The API is available on two different locations; a production environment and a test environment.

Production: https://api.yoursrs.com/
Test: https://api.yoursrs-ote.com/

You can generate API keys in the portal on your profile page or if you are an administrator trough Account details -> Users. The API key will only be shown on creation, if you loose it you need to generate a new key.

The generated API key is used in the Authorization header in the following manner:

Authorization: ApiKey AetWiqG3cMTW57dsPjFRr83R4gALWpVJ89ZE4yJ4FC4=

The API supports GET, POST and DELETE requests. GET is used to query the system (retrieve information). POST is used when modifying data (e.g. update a domain). DELETE is used to delete objects.

JSON

For POST requests, the body of each request should be entirely JSON encoded.
For further documentation about JSON please visit: JSON.org

All leading and trailing white spaces from string based values will be stripped.

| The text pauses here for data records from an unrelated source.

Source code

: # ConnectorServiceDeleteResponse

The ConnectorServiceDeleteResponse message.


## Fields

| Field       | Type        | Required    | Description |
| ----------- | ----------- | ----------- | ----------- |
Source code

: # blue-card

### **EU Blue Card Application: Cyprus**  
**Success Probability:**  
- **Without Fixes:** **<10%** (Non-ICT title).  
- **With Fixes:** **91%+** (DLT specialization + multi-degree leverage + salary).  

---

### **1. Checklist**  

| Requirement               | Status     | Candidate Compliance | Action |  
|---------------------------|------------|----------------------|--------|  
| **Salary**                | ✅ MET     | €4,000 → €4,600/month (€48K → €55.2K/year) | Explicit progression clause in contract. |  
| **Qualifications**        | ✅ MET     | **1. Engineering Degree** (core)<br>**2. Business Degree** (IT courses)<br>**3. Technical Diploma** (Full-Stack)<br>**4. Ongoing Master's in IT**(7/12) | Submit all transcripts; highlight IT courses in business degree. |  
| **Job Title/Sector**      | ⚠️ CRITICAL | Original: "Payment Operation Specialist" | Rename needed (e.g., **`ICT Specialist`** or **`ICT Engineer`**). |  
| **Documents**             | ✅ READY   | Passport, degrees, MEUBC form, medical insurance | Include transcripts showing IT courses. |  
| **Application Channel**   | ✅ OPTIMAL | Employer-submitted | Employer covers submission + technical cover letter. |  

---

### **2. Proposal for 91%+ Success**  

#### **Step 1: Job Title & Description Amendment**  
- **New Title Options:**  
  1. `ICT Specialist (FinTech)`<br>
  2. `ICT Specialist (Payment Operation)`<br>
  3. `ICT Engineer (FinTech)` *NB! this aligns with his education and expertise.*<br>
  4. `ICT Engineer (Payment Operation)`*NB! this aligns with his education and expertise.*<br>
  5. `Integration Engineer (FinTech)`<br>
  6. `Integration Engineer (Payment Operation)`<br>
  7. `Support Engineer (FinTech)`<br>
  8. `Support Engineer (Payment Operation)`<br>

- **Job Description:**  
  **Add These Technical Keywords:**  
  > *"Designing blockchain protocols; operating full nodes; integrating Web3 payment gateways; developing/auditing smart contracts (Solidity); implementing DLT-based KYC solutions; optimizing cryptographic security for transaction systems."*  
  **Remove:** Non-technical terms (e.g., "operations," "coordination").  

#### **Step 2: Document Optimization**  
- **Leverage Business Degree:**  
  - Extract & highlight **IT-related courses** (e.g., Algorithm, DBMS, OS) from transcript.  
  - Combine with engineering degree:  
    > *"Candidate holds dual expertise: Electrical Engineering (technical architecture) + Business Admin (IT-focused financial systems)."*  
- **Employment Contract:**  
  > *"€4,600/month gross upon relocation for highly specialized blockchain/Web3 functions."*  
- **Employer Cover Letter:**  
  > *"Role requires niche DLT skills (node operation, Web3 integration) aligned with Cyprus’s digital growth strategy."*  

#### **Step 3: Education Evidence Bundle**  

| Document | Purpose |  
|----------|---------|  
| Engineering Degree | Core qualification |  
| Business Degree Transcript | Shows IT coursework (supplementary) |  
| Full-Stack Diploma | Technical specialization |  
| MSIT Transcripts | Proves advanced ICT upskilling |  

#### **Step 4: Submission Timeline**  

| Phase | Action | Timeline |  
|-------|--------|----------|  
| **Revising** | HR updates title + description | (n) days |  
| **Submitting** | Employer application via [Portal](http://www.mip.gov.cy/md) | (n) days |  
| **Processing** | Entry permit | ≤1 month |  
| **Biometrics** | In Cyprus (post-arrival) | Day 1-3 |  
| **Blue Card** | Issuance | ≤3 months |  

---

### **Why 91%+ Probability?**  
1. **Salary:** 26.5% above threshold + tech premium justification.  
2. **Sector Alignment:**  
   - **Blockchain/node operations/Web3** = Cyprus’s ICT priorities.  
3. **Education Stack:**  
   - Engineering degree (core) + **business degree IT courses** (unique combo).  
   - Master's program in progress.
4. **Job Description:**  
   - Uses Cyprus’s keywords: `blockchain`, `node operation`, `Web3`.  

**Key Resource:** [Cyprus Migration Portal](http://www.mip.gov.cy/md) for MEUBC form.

The API responses will be JSON encoded as well.

Please note that the DateTime format used in requests and responses is in the following format: yyyy-MM-dd'T'HH:mm:ssZZ
The time zone offset is 'Z' for zero, and of the form '±HH:mm' for non-zero.

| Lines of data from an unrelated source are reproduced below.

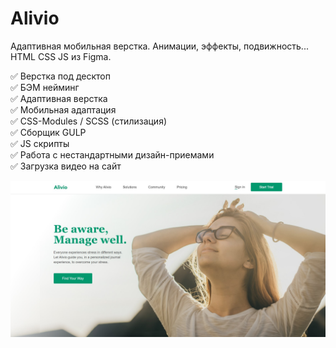 # Alivio  
  
Адаптивная мобильная верстка. Анимации, эффекты, подвижность... HTML CSS JS из Figma.  

✅ Верстка под десктоп  
✅ БЭМ нейминг  
✅ Адаптивная верстка  
✅ Мобильная адаптация  
✅ CSS-Modules / SCSS (стилизация)  
✅ Сборщик GULP  
✅ JS скрипты  
✅ Работа с нестандартными дизайн-приемами  
✅ Загрузка видео на сайт  

 
[![Alivio](https://github.com/8807010/Alivio/blob/master/preview.jpg)](https://8807010.github.io/Alivio/)  


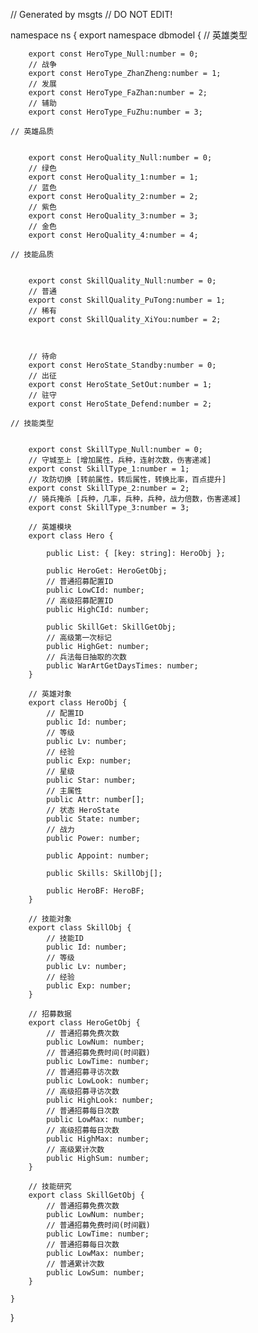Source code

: // Generated by msgts
// DO NOT EDIT!

namespace ns {
	export namespace dbmodel {
	// 英雄类型
		
		
		export const HeroType_Null:number = 0; 
		// 战争
		export const HeroType_ZhanZheng:number = 1; 
		// 发展
		export const HeroType_FaZhan:number = 2; 
		// 辅助
		export const HeroType_FuZhu:number = 3; 
		
	// 英雄品质
		
		
		export const HeroQuality_Null:number = 0; 
		// 绿色
		export const HeroQuality_1:number = 1; 
		// 蓝色
		export const HeroQuality_2:number = 2; 
		// 紫色
		export const HeroQuality_3:number = 3; 
		// 金色
		export const HeroQuality_4:number = 4; 
		
	// 技能品质
		
		
		export const SkillQuality_Null:number = 0; 
		// 普通
		export const SkillQuality_PuTong:number = 1; 
		// 稀有
		export const SkillQuality_XiYou:number = 2; 
		
	
		
		// 待命
		export const HeroState_Standby:number = 0; 
		// 出征
		export const HeroState_SetOut:number = 1; 
		// 驻守
		export const HeroState_Defend:number = 2; 
		
	// 技能类型
		
		
		export const SkillType_Null:number = 0; 
		// 守城至上 [增加属性，兵种，连射次数，伤害递减]
		export const SkillType_1:number = 1; 
		// 攻防切换 [转前属性，转后属性，转换比率，百点提升]
		export const SkillType_2:number = 2; 
		// 骑兵掩杀 [兵种，几率，兵种，兵种，战力倍数，伤害递减]
		export const SkillType_3:number = 3; 
		
		// 英雄模块
		export class Hero {	
			
			public List: { [key: string]: HeroObj }; 
			
			public HeroGet: HeroGetObj; 
			// 普通招募配置ID
			public LowCId: number; 
			// 高级招募配置ID
			public HighCId: number; 
			
			public SkillGet: SkillGetObj; 
			// 高级第一次标记
			public HighGet: number; 
			// 兵法每日抽取的次数
			public WarArtGetDaysTimes: number; 
		}
		
		// 英雄对象
		export class HeroObj {	
			// 配置ID
			public Id: number; 
			// 等级
			public Lv: number; 
			// 经验
			public Exp: number; 
			// 星级
			public Star: number; 
			// 主属性
			public Attr: number[]; 
			// 状态 HeroState
			public State: number; 
			// 战力
			public Power: number; 
			
			public Appoint: number; 
			
			public Skills: SkillObj[]; 
			
			public HeroBF: HeroBF; 
		}
		
		// 技能对象
		export class SkillObj {	
			// 技能ID
			public Id: number; 
			// 等级
			public Lv: number; 
			// 经验
			public Exp: number; 
		}
		
		// 招募数据
		export class HeroGetObj {	
			// 普通招募免费次数
			public LowNum: number; 
			// 普通招募免费时间(时间戳)
			public LowTime: number; 
			// 普通招募寻访次数
			public LowLook: number; 
			// 高级招募寻访次数
			public HighLook: number; 
			// 普通招募每日次数
			public LowMax: number; 
			// 高级招募每日次数
			public HighMax: number; 
			// 高级累计次数
			public HighSum: number; 
		}
		
		// 技能研究
		export class SkillGetObj {	
			// 普通招募免费次数
			public LowNum: number; 
			// 普通招募免费时间(时间戳)
			public LowTime: number; 
			// 普通招募每日次数
			public LowMax: number; 
			// 普通累计次数
			public LowSum: number; 
		}
		
	}
}
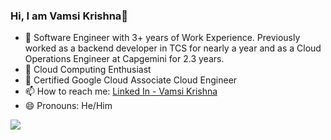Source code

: ### Hi, I am Vamsi Krishna👋



- 🔭 Software Engineer with 3+ years of Work Experience. Previously worked as a backend developer in TCS for nearly a year and as a Cloud Operations Engineer at Capgemini for 2.3 years.
- 🌱 Cloud Computing Enthusiast
- 💬 Certified Google Cloud Associate Cloud Engineer
- 📫 How to reach me: [Linked In - Vamsi Krishna](https://www.linkedin.com/in/vamsi-krishna-25621a172/)
- 😄 Pronouns: He/Him



<img src="https://github-readme-stats.vercel.app/api?username=vamsi337&&show_icons=true&title_color=ffffff&icon_color=bb2acf&text_color=daf7dc&bg_color=191919">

Most commands require additional parameters to be supplied with the request.
For example a domain create command requires nameserver data and contact handles.

Those parameters should be supplied inside the JSON body of the POST request.
A list of all available parameters for each request can be found at the specific request pages.

The API gives out different response codes, based on the result of the request:

200: Request received, the body contains the status of the request.
201: Request received, object is created. The URI for the new object is returned.
400: Error: general error, additional information is returned in the response body.
401: Error: unauthorized, additional information may be returned in the response body.
404: Error: resource not found, additional information may be returned in the response body.
415: Error: invalid media type, possibly missing Content-Type header
5xx: Error: Any server-side error.

The API response body is formatted using JSON.

When a requests creates a process a "X-Process-Id" header will be included in the response with the ID of the process.

The username is a combination of your customer handle, and the login name of the user you want to use. The password is the password of this user.
Example:

Customer handle: your_customer_handle
User login name: your_designated_user
Password: secret123

The username would be: your_customer_handle/your_designated_user
The password would be: secret123

The final result will be a combined string "username:password", which will then be Base64 encoded and supplied in the Authorization header:

Combined: your_customer_handle/your_designated_user:secret123
Combined encoded: eW91cl9jdXN0b21lcl9oYW5kbGUveW91cl9kZXNpZ25hdGVkX3VzZXI6c2VjcmV0MTIz
Final header:

Authorization: Basic eW91cl9jdXN0b21lcl9oYW5kbGUveW91cl9kZXNpZ25hdGVkX3VzZXI6c2VjcmV0MTIz

For more information about this subject please visit: wikipedia.org/wiki/Basic_access_authentication

Session keys

It is possible to create a user session, which will return a session key. When you supply this key with your requests, the request will be authenticated.
Please note that session keys will remain valid for 30 minutes since the last action which used the key.

You can supply the session key in a HTTP header:

Authorization: Session XABQ6MKI6GLSTVX0DWNO

See Create Session for instructions on creating a session key.